Christmas Pudding
- Author: Nancy Mitford
- Language: English
- Published: 1932
- Publisher: Thornton Butterworth
- OCLC: 19080300

= Christmas Pudding (novel) =

1932 novel by Nancy Mitford

Christmas Pudding is a novel by Nancy Mitford, first published in 1932. It tells the story of a Christmas spent in the Cotswolds during an outbreak of hoof-and-mouth disease, away from the busy city life of London.

==Characters==
- Paul Fotheringay - A writer who has recently published his first successful novel "Crazy Capers", he is the protagonist. Much to his dismay, "Crazy Capers" has been dubbed the funniest book of the year; what the readers do not realise is that it was intended to be a tragic tale. He is advised to try writing a biography and duly heads to Compton Bobbin with the aim of reading the inaccessible diaries of Lady Maria Bobbin, a Victorian poet.
- Amabelle Fortescue - A rich courtesan who rents Mulberrie Cottage for a quiet country escape over the Yuletide period, near Compton Bobbin.
- Sally and Walter Monteath - A poor couple (originally appearing in Highland Fling) who are great friends with Amabelle Fortescue and opt to spend Christmas with her in Mulberrie Cottage.
- Michael Lewes (Lord Lewes) - He is madly in love with Amabelle Fortescue and is astonished to find that she is staying in a neighbouring cottage when he goes to stay at Compton Bobbin.
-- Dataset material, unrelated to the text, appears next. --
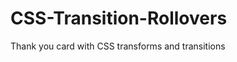 CSS-Transition-Rollovers
========================

Thank you card with CSS transforms and transitions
He quickly becomes a suitor to Philadelphia Bobbin.
- Lady Bobbin - A rather stern lady who thoroughly enjoys hunting and outdoor activities and hates Socialism.
- Philadelphia Bobbin - Lady Bobbin's daughter is intelligent but undereducated and lonely stuck in the country. She becomes torn between her attractions to Paul and Michael.
- Sir Roderick (Bobby) Bobbin - Lady Bobbin's son, who does not share his mother's interest for hunting and sport, he is more inclined to sleep for as many hours of the day as possible or attend parties with his friends. He happily agrees to help Paul Fotheringay gain access to his great-grandmother's journals by persuading his mother that Paul "Fisher" is a knowledgeable gentleman who will tutor him during the holiday period.